Before you even start researching your first additional truck to buy, open a savings account and start putting money away. According to alltrucking.com, as a business owner you’ll have unforeseen expenses that, as the owner, you’ll have to pay for out of pocket. As a business owner, you also need to make sure that your employees get paid, even if that means you don’t. As a new company, business is likely to be inconsistent, so you’ll want a financial base to rely on if business is slow for a period of time.
To sum up the topic of money and get to the inspirational part, just make sure you have a solid financial plan. According to alltrucking.com, you’ll want to account for expenses such as truck payments, a good amount for truck repairs and maintenance, business taxes, licenses and registrations which vary by state employee payments, insurance, and every other expense that comes up in the trucking industry. It’s also important to keep in mind that unlike working for a company, your paydays are every 30 – 45 days as opposed to every 7 – 14 days. That being said, going into this venture mentally prepared to be in the red for a while will make your life much easier when you are actually in the red.

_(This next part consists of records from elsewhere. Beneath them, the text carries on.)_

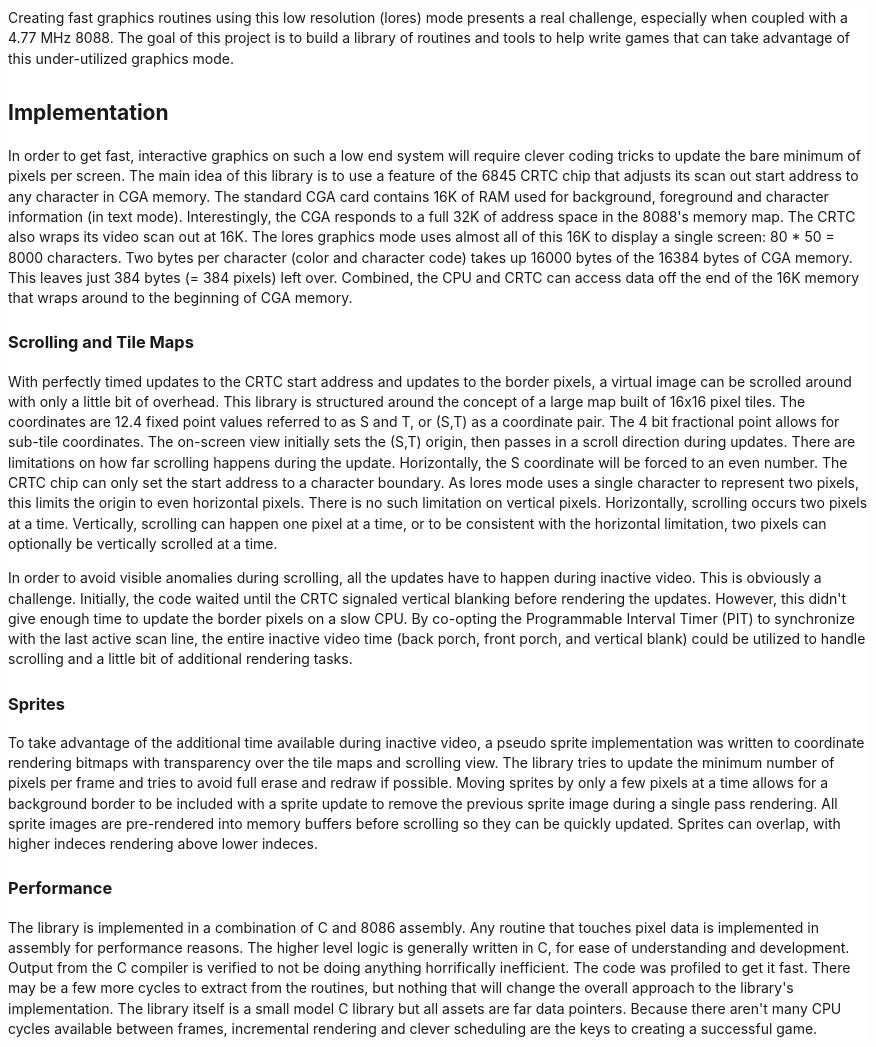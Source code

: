 Creating fast graphics routines using this low resolution (lores) mode presents a real challenge, especially when coupled with a 4.77 MHz 8088. The goal of this project is to build a library of routines and tools to help write games that can take advantage of this under-utilized graphics mode.

## Implementation

In order to get fast, interactive graphics on such a low end system will require clever coding tricks to update the bare minimum of pixels per screen. The main idea of this library is to use a feature of the 6845 CRTC chip that adjusts its scan out start address to any character in CGA memory. The standard CGA card contains 16K of RAM used for background, foreground and character information (in text mode). Interestingly, the CGA responds to a full 32K of address space in the 8088's memory map. The CRTC also wraps its video scan out at 16K. The lores graphics mode uses almost all of this 16K to display a single screen: 80 * 50 = 8000 characters. Two bytes per character (color and character code) takes up 16000 bytes of the 16384 bytes of CGA memory. This leaves just 384 bytes (= 384 pixels) left over. Combined, the CPU and CRTC can access data off the end of the 16K memory that wraps around to the beginning of CGA memory.

### Scrolling and Tile Maps

With perfectly timed updates to the CRTC start address and updates to the border pixels, a virtual image can be scrolled around with only a little bit of overhead. This library is structured around the concept of a large map built of 16x16 pixel tiles. The coordinates are 12.4 fixed point values referred to as S and T, or (S,T) as a coordinate pair. The 4 bit fractional point allows for sub-tile coordinates. The on-screen view initially sets the (S,T) origin, then passes in a scroll direction during updates. There are limitations on how far scrolling happens during the update. Horizontally, the S coordinate will be forced to an even number. The CRTC chip can only set the start address to a character boundary. As lores mode uses a single character to represent two pixels, this limits the origin to even horizontal pixels. There is no such limitation on vertical pixels. Horizontally, scrolling occurs two pixels at a time. Vertically, scrolling can happen one pixel at a time, or to be consistent with the horizontal limitation, two pixels can optionally be vertically scrolled at a time.

In order to avoid visible anomalies during scrolling, all the updates have to happen during inactive video. This is obviously a challenge. Initially, the code waited until the CRTC signaled vertical blanking before rendering the updates. However, this didn't give enough time to update the border pixels on a slow CPU. By co-opting the Programmable Interval Timer (PIT) to synchronize with the last active scan line, the entire inactive video time (back porch, front porch, and vertical blank) could be utilized to handle scrolling and a little bit of additional rendering tasks.

### Sprites

To take advantage of the additional time available during inactive video, a pseudo sprite implementation was written to coordinate rendering bitmaps with transparency over the tile maps and scrolling view. The library tries to update the minimum number of pixels per frame and tries to avoid full erase and redraw if possible. Moving sprites by only a few pixels at a time allows for a background border to be included with a sprite update to remove the previous sprite image during a single pass rendering. All sprite images are pre-rendered into memory buffers before scrolling so they can be quickly updated. Sprites can overlap, with higher indeces rendering above lower indeces.

### Performance

The library is implemented in a combination of C and 8086 assembly. Any routine that touches pixel data is implemented in assembly for performance reasons. The higher level logic is generally written in C, for ease of understanding and development. Output from the C compiler is verified to not be doing anything horrifically inefficient. The code was profiled to get it fast. There may be a few more cycles to extract from the routines, but nothing that will change the overall approach to the library's implementation. The library itself is a small model C library but all assets are far data pointers. Because there aren't many CPU cycles available between frames, incremental rendering and clever scheduling are the keys to creating a successful game.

Okay, now time for the exciting part, buying the equipment! Do thorough research. Don’t sacrifice quality for a good deal, you can’t go wrong with brands like Stadium International, Isuzu, or Stadium Idealease. And I cannot stress enough to make sure you have a warranty on every piece of equipment you buy. These are machines and machines break, you know that, you’ve worked in the industry long enough to know better than to risk it, especially now that it’s your own butt on the line.
You will also need to register and license all of your trucks and equipment with the state before you start conducting business. According to truckdrivingjobs.com each state has its own laws when it comes to transporting goods in-state and across state lines. Follow the law, even if you don’t like it. The last thing you need is to be fined. You’ve already accumulated enough debt with your startup costs.
It’s also extremely important to market yourself. You didn’t get into this because you thought it’d be fun. You did it because you knew you could be successful and so you need to let others know why you’ll be successful. You need to market yourself. Show, don’t tell what makes you different. The better you know this, the easier it will be to show others. While on the topic of marketing, don’t forget to include it as a startup cost (I know I said we were done talking about money, but I lied). In all seriousness, what good is a brand new, fully functioning company if no one knows it exists. I’ll say it one more time, market yourself and show, don’t tell.
Alltrucking.com also advises against setting your initial rates too low. A lower price point does not mean more customers. What is does mean is flaky customers, who might jump ship the moment your prices go up. Price yourself according to your worth.
All that being said, once you have prepared yourself mentally for the endeavor you’re about to take on, make sure that your finances are in line, your equipment and employees are up to snuff, and your marketing is on point. After that, almost everything else will take care of itself.
If you think you’re ready start looking for trucks!